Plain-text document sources
§

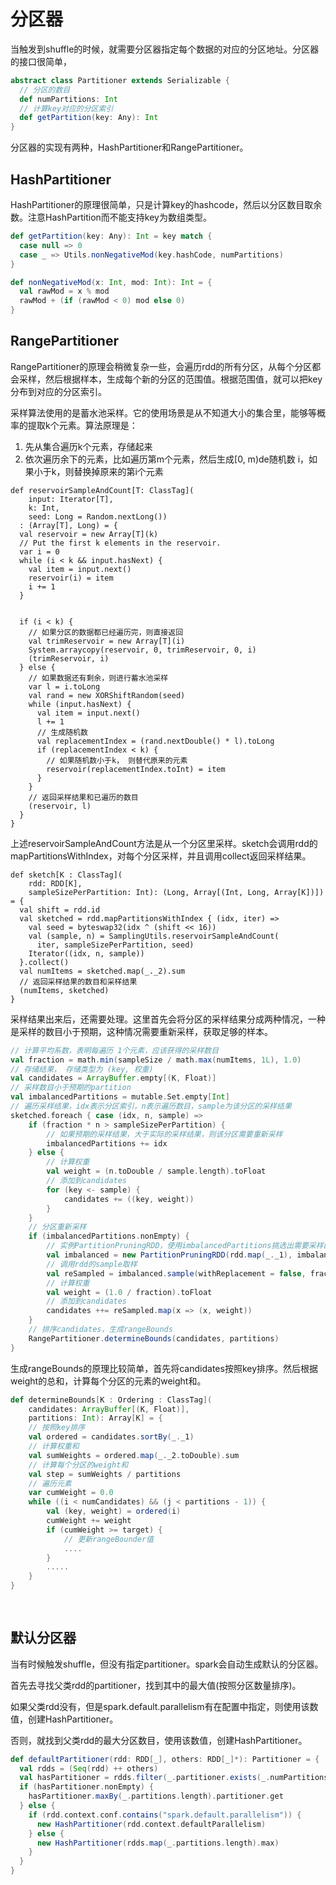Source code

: # 分区器 #

当触发到shuffle的时候，就需要分区器指定每个数据的对应的分区地址。分区器的接口很简单，

```scala
abstract class Partitioner extends Serializable {
  // 分区的数目
  def numPartitions: Int
  // 计算key对应的分区索引
  def getPartition(key: Any): Int
}
```

分区器的实现有两种，HashPartitioner和RangePartitioner。

## HashPartitioner ##

HashPartitioner的原理很简单，只是计算key的hashcode，然后以分区数目取余数。注意HashPartition而不能支持key为数组类型。

```scala
def getPartition(key: Any): Int = key match {
  case null => 0
  case _ => Utils.nonNegativeMod(key.hashCode, numPartitions)
}

def nonNegativeMod(x: Int, mod: Int): Int = {
  val rawMod = x % mod
  rawMod + (if (rawMod < 0) mod else 0)
}
```



## RangePartitioner ##

RangePartitioner的原理会稍微复杂一些，会遍历rdd的所有分区，从每个分区都会采样，然后根据样本，生成每个新的分区的范围值。根据范围值，就可以把key分布到对应的分区索引。

采样算法使用的是蓄水池采样。它的使用场景是从不知道大小的集合里，能够等概率的提取k个元素。算法原理是：

1. 先从集合遍历k个元素，存储起来
2. 依次遍历余下的元素，比如遍历第m个元素，然后生成[0, m)de随机数 i，如果小于k，则替换掉原来的第i个元素

```
def reservoirSampleAndCount[T: ClassTag](
    input: Iterator[T],
    k: Int,
    seed: Long = Random.nextLong())
  : (Array[T], Long) = {
  val reservoir = new Array[T](k)
  // Put the first k elements in the reservoir.
  var i = 0
  while (i < k && input.hasNext) {
    val item = input.next()
    reservoir(i) = item
    i += 1
  }

  
  if (i < k) {
    // 如果分区的数据都已经遍历完，则直接返回
    val trimReservoir = new Array[T](i)
    System.arraycopy(reservoir, 0, trimReservoir, 0, i)
    (trimReservoir, i)
  } else {
    // 如果数据还有剩余，则进行蓄水池采样
    var l = i.toLong
    val rand = new XORShiftRandom(seed)
    while (input.hasNext) {
      val item = input.next()
      l += 1
      // 生成随机数
      val replacementIndex = (rand.nextDouble() * l).toLong
      if (replacementIndex < k) {
      	// 如果随机数小于k， 则替代原来的元素
        reservoir(replacementIndex.toInt) = item
      }
    }
    // 返回采样结果和已遍历的数目
    (reservoir, l)
  }
}
```

上述reservoirSampleAndCount方法是从一个分区里采样。sketch会调用rdd的mapPartitionsWithIndex，对每个分区采样，并且调用collect返回采样结果。

```
def sketch[K : ClassTag](
    rdd: RDD[K],
    sampleSizePerPartition: Int): (Long, Array[(Int, Long, Array[K])]) = {
  val shift = rdd.id
  val sketched = rdd.mapPartitionsWithIndex { (idx, iter) =>
    val seed = byteswap32(idx ^ (shift << 16))
    val (sample, n) = SamplingUtils.reservoirSampleAndCount(
      iter, sampleSizePerPartition, seed)
    Iterator((idx, n, sample))
  }.collect()
  val numItems = sketched.map(_._2).sum
  // 返回采样结果的数目和采样结果
  (numItems, sketched)
}
```

采样结果出来后，还需要处理。这里首先会将分区的采样结果分成两种情况，一种是采样的数目小于预期，这种情况需要重新采样，获取足够的样本。

```scala
// 计算平均系数，表明每遍历 1个元素，应该获得的采样数目
val fraction = math.min(sampleSize / math.max(numItems, 1L), 1.0)
// 存储结果， 存储类型为 (key, 权重)
val candidates = ArrayBuffer.empty[(K, Float)]
// 采样数目小于预期的partition
val imbalancedPartitions = mutable.Set.empty[Int]
// 遍历采样结果，idx表示分区索引，n表示遍历数目，sample为该分区的采样结果
sketched.foreach { case (idx, n, sample) =>
    if (fraction * n > sampleSizePerPartition) {
        // 如果预期的采样结果，大于实际的采样结果，则该分区需要重新采样
        imbalancedPartitions += idx
    } else {
        // 计算权重
        val weight = (n.toDouble / sample.length).toFloat
        // 添加到candidates
        for (key <- sample) {
            candidates += ((key, weight))
        }
    }
    // 分区重新采样
    if (imbalancedPartitions.nonEmpty) {
        // 实例PartitionPruningRDD，使用imbalancedPartitions挑选出需要采样的分区
        val imbalanced = new PartitionPruningRDD(rdd.map(_._1), imbalancedPartitions.contains)
        // 调用rdd的sample取样
        val reSampled = imbalanced.sample(withReplacement = false, fraction, seed).collect()
        // 计算权重
        val weight = (1.0 / fraction).toFloat
        // 添加到candidates
        candidates ++= reSampled.map(x => (x, weight))
    }
    // 排序candidates，生成rangeBounds
    RangePartitioner.determineBounds(candidates, partitions)
}

```

生成rangeBounds的原理比较简单，首先将candidates按照key排序。然后根据weight的总和，计算每个分区的元素的weight和。

```scala
def determineBounds[K : Ordering : ClassTag](
    candidates: ArrayBuffer[(K, Float)],
    partitions: Int): Array[K] = {
    // 按照key排序
    val ordered = candidates.sortBy(_._1)
    // 计算权重和
    val sumWeights = ordered.map(_._2.toDouble).sum
    // 计算每个分区的weight和
    val step = sumWeights / partitions
    // 遍历元素
    var cumWeight = 0.0
    while ((i < numCandidates) && (j < partitions - 1)) {
        val (key, weight) = ordered(i)
        cumWeight += weight
        if (cumWeight >= target) {
            // 更新rangeBounder值
            ....
        }
        .....
    }
}
         
    
```



## 默认分区器 ##

当有时候触发shuffle，但没有指定partitioner。spark会自动生成默认的分区器。

首先去寻找父类rdd的partitioner，找到其中的最大值(按照分区数量排序)。

如果父类rdd没有，但是spark.default.parallelism有在配置中指定，则使用该数值，创建HashPartitioner。

否则，就找到父类rdd的最大分区数目，使用该数值，创建HashPartitioner。

```scala
def defaultPartitioner(rdd: RDD[_], others: RDD[_]*): Partitioner = {
  val rdds = (Seq(rdd) ++ others)
  val hasPartitioner = rdds.filter(_.partitioner.exists(_.numPartitions > 0))
  if (hasPartitioner.nonEmpty) {
    hasPartitioner.maxBy(_.partitions.length).partitioner.get
  } else {
    if (rdd.context.conf.contains("spark.default.parallelism")) {
      new HashPartitioner(rdd.context.defaultParallelism)
    } else {
      new HashPartitioner(rdds.map(_.partitions.length).max)
    }
  }
}
```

§

▶ [EXERCISE BRIEF]
Among the entries, how many lines carry "nonNegativeMod"? Reply with a number and nothing else.

▶ [REPLY TO THE EXERCISE]
2